Sehr gut zusammen passen 3:2 und klassische Abzüge wie 10 × 15, 20 × 30 oder 30 × 45 Zentimeter. Ein Foto im Verhältnis 3:2 kann diese Formate ohne zusätzlichen Seitenbeschnitt füllen.
Bei 4:3 passt beispielsweise 15 × 20 Zentimeter exakt. Auch hier stimmen die Proportionen von Bild und Papier überein.
DIN-Papier sieht dagegen anders aus. DIN A4 misst 210 × 297 Millimeter und besitzt ein Seitenverhältnis von ungefähr 1,41:1. Dieser Wert liegt zwischen 4:3 mit 1,33:1 und 3:2 mit 1,5:1.
Möchtest du ein 3:2- oder 4:3-Foto randlos auf DIN A4 ausgeben, muss deshalb etwas vom Bild abgeschnitten werden. Interessanterweise liegt der Flächenverlust bei beiden Ausgangsformaten bei ungefähr sechs Prozent – nur an unterschiedlichen Seiten.
Bei 3:2 wird an der längeren Bildkante gekürzt. Bei 4:3 muss dagegen etwas von der kürzeren Kante verschwinden.
Sechs Prozent sind nicht dramatisch. Liegt aber ein Kopf, ein Kirchturm oder ein anderes wichtiges Motivteil direkt am Rand, können schon diese wenigen Prozent störend sein.
Wenn du bereits beim Fotografieren weißt, dass ein Foto später in einem bestimmten Papierformat gedruckt werden soll, lohnt es sich deshalb, etwas zusätzlichen Platz um das Hauptmotiv einzuplanen.

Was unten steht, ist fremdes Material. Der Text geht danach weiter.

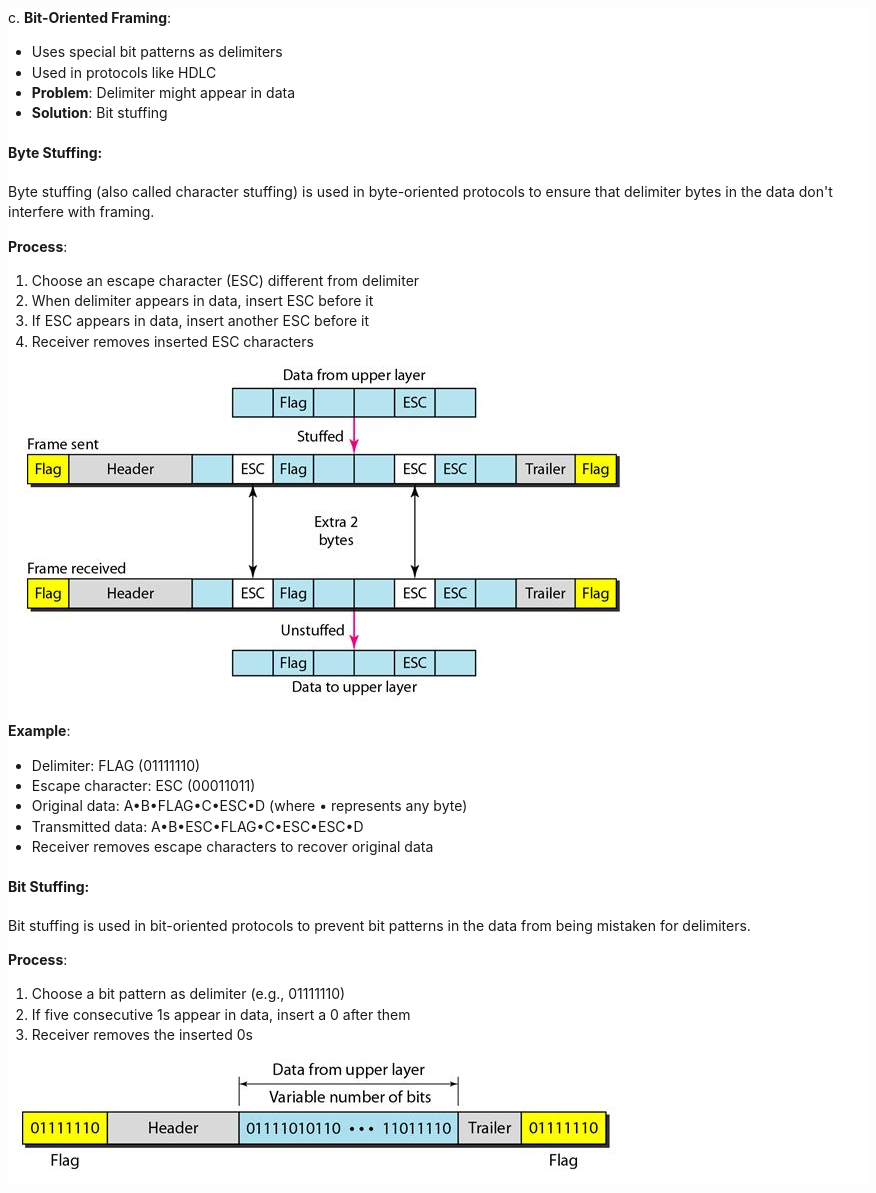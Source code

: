    c. **Bit-Oriented Framing**:
   - Uses special bit patterns as delimiters
   - Used in protocols like HDLC
   - **Problem**: Delimiter might appear in data
   - **Solution**: Bit stuffing

#### Byte Stuffing:

Byte stuffing (also called character stuffing) is used in byte-oriented protocols to ensure that delimiter bytes in the data don't interfere with framing.

**Process**:
1. Choose an escape character (ESC) different from delimiter
2. When delimiter appears in data, insert ESC before it
3. If ESC appears in data, insert another ESC before it
4. Receiver removes inserted ESC characters

![Byte Stuffing Example](/images/Byte%20stuffing.jpeg)

**Example**:
- Delimiter: FLAG (01111110)
- Escape character: ESC (00011011)
- Original data: A•B•FLAG•C•ESC•D (where • represents any byte)
- Transmitted data: A•B•ESC•FLAG•C•ESC•ESC•D
- Receiver removes escape characters to recover original data

#### Bit Stuffing:

Bit stuffing is used in bit-oriented protocols to prevent bit patterns in the data from being mistaken for delimiters.

**Process**:
1. Choose a bit pattern as delimiter (e.g., 01111110)
2. If five consecutive 1s appear in data, insert a 0 after them
3. Receiver removes the inserted 0s

![Bit Stuffing Example](/images/Bit%20oriented%20Protocol.jpeg)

Das gilt besonders für Leinwände. Dort kann zusätzlich ein Teil des Bildes um den Rahmen gezogen werden, sodass an den Außenkanten noch mehr Sicherheitsabstand sinnvoll ist.
Fazit
Das Seitenverhältnis beeinflusst nicht nur die Form eines Fotos, sondern auch seine Wirkung und die nutzbare Bildfläche. 3:2 wirkt etwas breiter, 4:3 kompakter, 16:9 betont die Horizontale und 1:1 konzentriert den Blick stärker auf das Motiv.
Am Beispiel des Klusfelsens hast du gesehen, wie deutlich sich dieselbe Aufnahme allein durch den Zuschnitt verändern kann. Beim Wechsel des Seitenverhältnisses wird keine zusätzliche Bildfläche gewonnen – es fällt immer etwas vom ursprünglichen Foto weg.

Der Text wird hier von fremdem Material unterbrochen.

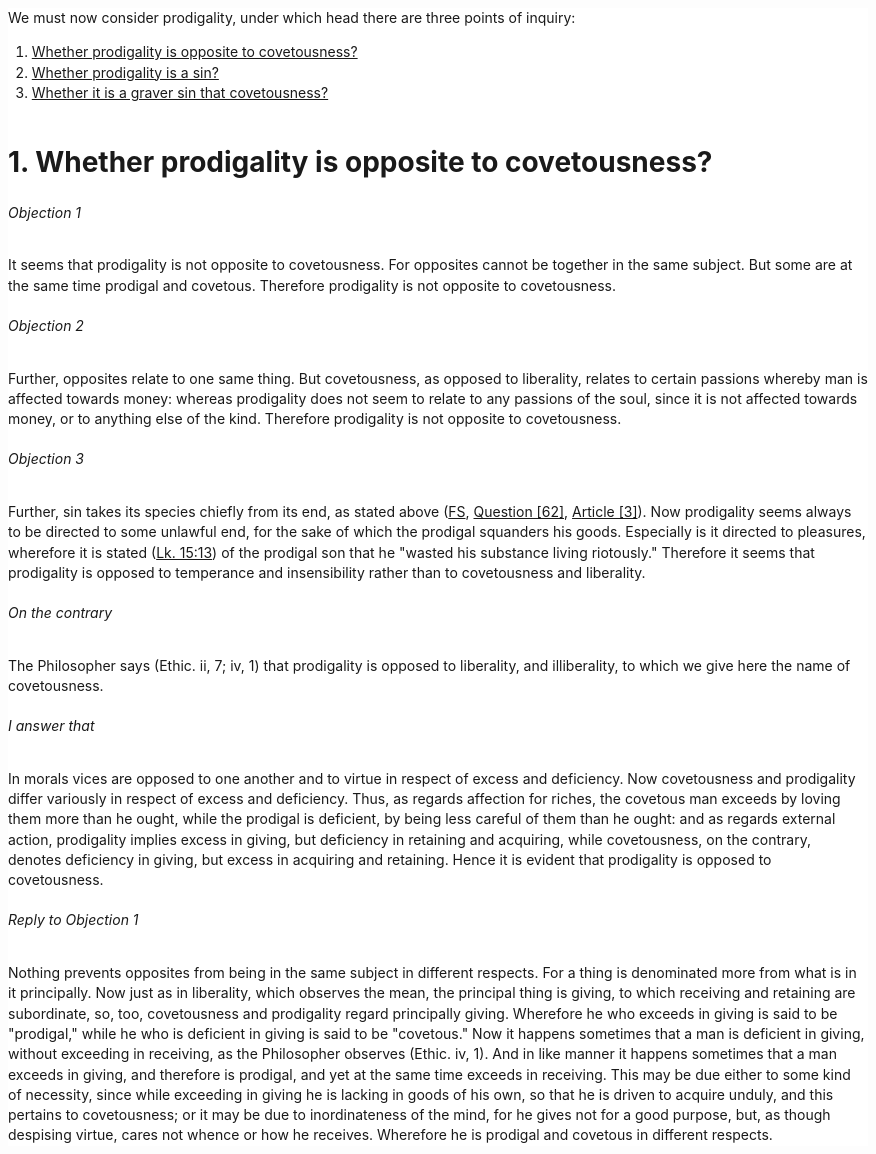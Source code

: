 We must now consider prodigality, under which head there are three points of inquiry:  

1. [ Whether prodigality is opposite to covetousness?](#1.%20Whether%20prodigality%20is%20opposite%20to%20covetousness?)
2. [ Whether prodigality is a sin?](#2.%20Whether%20prodigality%20is%20a%20sin?)
3. [ Whether it is a graver sin that covetousness?](#3.%20Whether%20prodigality%20is%20a%20more%20grievous%20sin%20than%20covetousness?)



# 1. Whether prodigality is opposite to covetousness? 

###### Objection 1
It seems that prodigality is not opposite to covetousness. For opposites cannot be together in the same subject. But some are at the same time prodigal and covetous. Therefore prodigality is not opposite to covetousness.  

###### Objection 2
Further, opposites relate to one same thing. But covetousness, as opposed to liberality, relates to certain passions whereby man is affected towards money: whereas prodigality does not seem to relate to any passions of the soul, since it is not affected towards money, or to anything else of the kind. Therefore prodigality is not opposite to covetousness.  

###### Objection 3
Further, sin takes its species chiefly from its end, as stated above ([FS](../FS.html), [Question \[62\]](../FS/FS062.html#FSQ62OUTP1), [Article \[3\]](../FS/FS062.html#FSQ62A3THEP1)). Now prodigality seems always to be directed to some unlawful end, for the sake of which the prodigal squanders his goods. Especially is it directed to pleasures, wherefore it is stated ([Lk. 15:13](http://bible.gospelcom.net/bible?Lk++15:13)) of the prodigal son that he "wasted his substance living riotously." Therefore it seems that prodigality is opposed to temperance and insensibility rather than to covetousness and liberality.  

###### On the contrary
The Philosopher says (Ethic. ii, 7; iv, 1) that prodigality is opposed to liberality, and illiberality, to which we give here the name of covetousness.  

###### I answer that
In morals vices are opposed to one another and to virtue in respect of excess and deficiency. Now covetousness and prodigality differ variously in respect of excess and deficiency. Thus, as regards affection for riches, the covetous man exceeds by loving them more than he ought, while the prodigal is deficient, by being less careful of them than he ought: and as regards external action, prodigality implies excess in giving, but deficiency in retaining and acquiring, while covetousness, on the contrary, denotes deficiency in giving, but excess in acquiring and retaining. Hence it is evident that prodigality is opposed to covetousness.  

###### Reply to Objection 1
Nothing prevents opposites from being in the same subject in different respects. For a thing is denominated more from what is in it principally. Now just as in liberality, which observes the mean, the principal thing is giving, to which receiving and retaining are subordinate, so, too, covetousness and prodigality regard principally giving. Wherefore he who exceeds in giving is said to be "prodigal," while he who is deficient in giving is said to be "covetous." Now it happens sometimes that a man is deficient in giving, without exceeding in receiving, as the Philosopher observes (Ethic. iv, 1). And in like manner it happens sometimes that a man exceeds in giving, and therefore is prodigal, and yet at the same time exceeds in receiving. This may be due either to some kind of necessity, since while exceeding in giving he is lacking in goods of his own, so that he is driven to acquire unduly, and this pertains to covetousness; or it may be due to inordinateness of the mind, for he gives not for a good purpose, but, as though despising virtue, cares not whence or how he receives. Wherefore he is prodigal and covetous in different respects.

Wie groß dieser Verlust ausfällt, hängt allerdings auch von der Ausrichtung ab. Ein Hochformat in 4:5 oder 9:16 kostet nur vergleichsweise wenig Auflösung, wenn du bereits hochkant fotografiert hast. Schneidest du dagegen aus einem Querformat nachträglich ein Hochformat heraus, kann ein großer Teil des Bildes verloren gehen.
Meine Empfehlung bleibt deshalb einfach: Fotografiere möglichst mit der vollständigen Bildfläche deiner Kamera und lege das endgültige Seitenverhältnis später bei der Bearbeitung fest. So behältst du die größte Reserve und kannst dasselbe Foto je nach Bedarf für einen Ausdruck, deine Website oder Social Media unterschiedlich zuschneiden.
Wenn du schon beim Fotografieren genau weißt, welches Format du später brauchst, kannst du natürlich gezielt dafür komponieren. Besonders bei RAW kann es sinnvoll sein, das gewünschte Seitenverhältnis bereits in der Kamera anzeigen zu lassen – sofern dein Modell trotzdem die vollständige Sensorfläche speichert.
Am Ende gibt es also nicht das eine beste Seitenverhältnis. Das richtige Format ist immer das, das zu deinem Motiv und zur späteren Verwendung passt.